“I was protecting Ahura,” Arlais admitted.
Cinnia nodded. “I understand,” she told the woman.
Dillon, Kaliq, Cronan and Cirillo were suddenly coming toward them, and Cinnia smiled. She drew Arlais forward and introduced her to the magical quartet.
“You are he who saved the Yafir,” Arlais said as she curtseyed to Cronan.
“I am he,” Cronan admitted.
“I have never before met a Shadow Prince although we had certainly heard of your kind, and their great magic,” Arlais said shyly.
“How pretty you are,” Cirillo murmured, and Nidhug growled low, her nostrils glowing orange-red.
“Thank you,” Arlais told him. “And you are very bold, but then it is said that faerie men are forward.”
Kaliq chuckled at Cirillo’s surprise, for the young faerie prince was not used to being scolded by any other than his mother.
“Quite right, faerie men are much too bold,” Nidhug agreed.

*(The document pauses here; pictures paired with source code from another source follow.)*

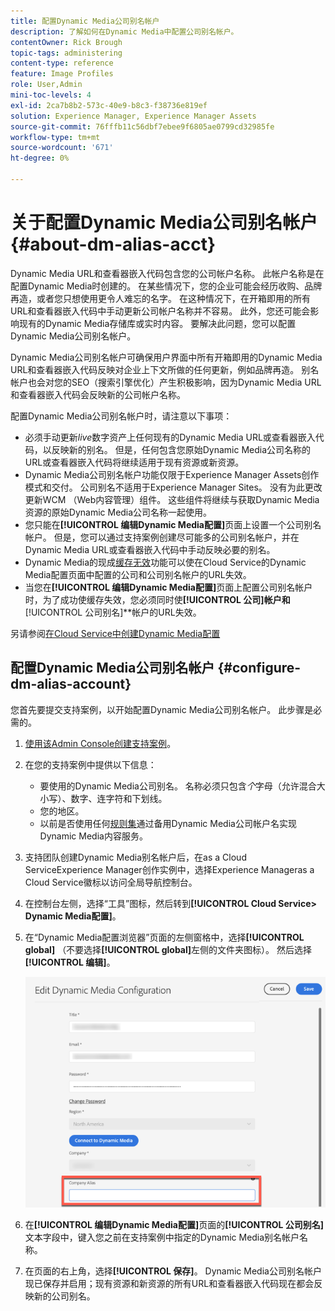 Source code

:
 ```yaml
---
title: 配置Dynamic Media公司别名帐户
description: 了解如何在Dynamic Media中配置公司别名帐户。
contentOwner: Rick Brough
topic-tags: administering
content-type: reference
feature: Image Profiles
role: User,Admin
mini-toc-levels: 4
exl-id: 2ca7b8b2-573c-40e9-b8c3-f38736e819ef
solution: Experience Manager, Experience Manager Assets
source-git-commit: 76fffb11c56dbf7ebee9f6805ae0799cd32985fe
workflow-type: tm+mt
source-wordcount: '671'
ht-degree: 0%

---
```


<!-- hide: yes
hidefromtoc: yes -->

# 关于配置Dynamic Media公司别名帐户 {#about-dm-alias-acct}

Dynamic Media URL和查看器嵌入代码包含您的公司帐户名称。 此帐户名称是在配置Dynamic Media时创建的。 在某些情况下，您的企业可能会经历收购、品牌再造，或者您只想使用更令人难忘的名字。 在这种情况下，在开箱即用的所有URL和查看器嵌入代码中手动更新公司帐户名称并不容易。 此外，您还可能会影响现有的Dynamic Media存储库或实时内容。 要解决此问题，您可以配置Dynamic Media公司别名帐户。

Dynamic Media公司别名帐户可确保用户界面中所有开箱即用的Dynamic Media URL和查看器嵌入代码反映对企业上下文所做的任何更新，例如品牌再造。 别名帐户也会对您的SEO（搜索引擎优化）产生积极影响，因为Dynamic Media URL和查看器嵌入代码会反映新的公司帐户名称。

配置Dynamic Media公司别名帐户时，请注意以下事项：

* 必须手动更新&#x200B;*live*&#x200B;数字资产上任何现有的Dynamic Media URL或查看器嵌入代码，以反映新的别名。 但是，任何包含您原始Dynamic Media公司名称的URL或查看器嵌入代码将继续适用于现有资源或新资源。
* Dynamic Media公司别名帐户功能仅限于Experience Manager Assets创作模式和交付。 公司别名不适用于Experience Manager Sites。 没有为此更改更新WCM （Web内容管理）组件。 这些组件将继续与获取Dynamic Media资源的原始Dynamic Media公司名称一起使用。
* 您只能在&#x200B;**[!UICONTROL 编辑Dynamic Media配置]**&#x200B;页面上设置一个公司别名帐户。 但是，您可以通过支持案例创建尽可能多的公司别名帐户，并在Dynamic Media URL或查看器嵌入代码中手动反映必要的别名。
* Dynamic Media的现成[缓存无效](/help/assets/invalidate-cdn-cache-dynamic-media.md)功能可以使在Cloud Service的Dynamic Media配置页面中配置的公司和公司别名帐户的URL失效。
* 当您在&#x200B;**[!UICONTROL 编辑Dynamic Media配置]**&#x200B;页面上配置公司别名帐户时，为了成功使缓存失效，您必须同时使&#x200B;**&#x200B; **&#x200B;[!UICONTROL 公司]&#x200B;**&#x200B;帐户和&#x200B;**&#x200B;[!UICONTROL 公司别名]**&#x200B;帐户的URL失效。

另请参阅[在Cloud Service中创建Dynamic Media配置](/help/assets/config-dms7.md#configuring-dynamic-media-cloud-services)

## 配置Dynamic Media公司别名帐户 {#configure-dm-alias-account}

您首先要提交支持案例，以开始配置Dynamic Media公司别名帐户。 此步骤是必需的。

1. [使用该Admin Console创建支持案例](https://helpx.adobe.com/cn/enterprise/using/support-for-experience-cloud.html)。
1. 在您的支持案例中提供以下信息：

   * 要使用的Dynamic Media公司别名。 名称必须只包含&#x200B;*个*&#x200B;字母（允许混合大小写）、数字、连字符和下划线。
   * 您的地区。
   * 以前是否使用任何[规则集](/help/assets/using-rulesets-to-transform-urls.md)通过备用Dynamic Media公司帐户名实现Dynamic Media内容服务。

1. 支持团队创建Dynamic Media别名帐户后，在as a Cloud ServiceExperience Manager创作实例中，选择Experience Manageras a Cloud Service徽标以访问全局导航控制台。
1. 在控制台左侧，选择“工具”图标，然后转到&#x200B;**[!UICONTROL Cloud Service> Dynamic Media配置]**。
1. 在“Dynamic Media配置浏览器”页面的左侧窗格中，选择&#x200B;**[!UICONTROL global]** （不要选择&#x200B;**[!UICONTROL global]**&#x200B;左侧的文件夹图标）。 然后选择&#x200B;**[!UICONTROL 编辑]**。

   ![Dynamic Media公司别名文本字段](/help/assets/assets-dm/dm-company-alias.png)

1. 在&#x200B;**[!UICONTROL 编辑Dynamic Media配置]**&#x200B;页面的&#x200B;**[!UICONTROL 公司别名]**&#x200B;文本字段中，键入您之前在支持案例中指定的Dynamic Media别名帐户名称。
1. 在页面的右上角，选择&#x200B;**[!UICONTROL 保存]**。
Dynamic Media公司别名帐户现已保存并启用；现有资源和新资源的所有URL和查看器嵌入代码现在都会反映新的公司别名。

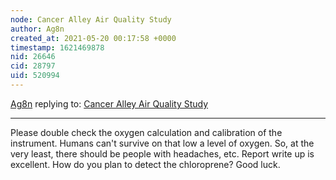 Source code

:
 ```yaml
---
node: Cancer Alley Air Quality Study
author: Ag8n
created_at: 2021-05-20 00:17:58 +0000
timestamp: 1621469878
nid: 26646
cid: 28797
uid: 520994
---
```




[Ag8n](../profile/Ag8n) replying to: [Cancer Alley Air Quality Study](../notes/NicholasNail/05-19-2021/cancer-alley-air-quality-study)

----
Please double check the oxygen calculation and calibration of the instrument. Humans can't survive on that low a level of oxygen. So, at the very least, there should be people with headaches, etc.  Report write up is excellent.  How do you plan to detect the chloroprene? Good luck.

Arlais curtseyed to the king. “You truly seek peace between my people and the Belmairans?” she asked him.
“I do,” he said, “and we shall have it, my lady, if it takes a thousand years although I hope we may come to be one people sooner. Speak with your lord, and tell him that we would be friends. That I hold no ill will toward him, but I will not tolerate rebellion from him. When he is ready to speak with me I will be ready to listen.”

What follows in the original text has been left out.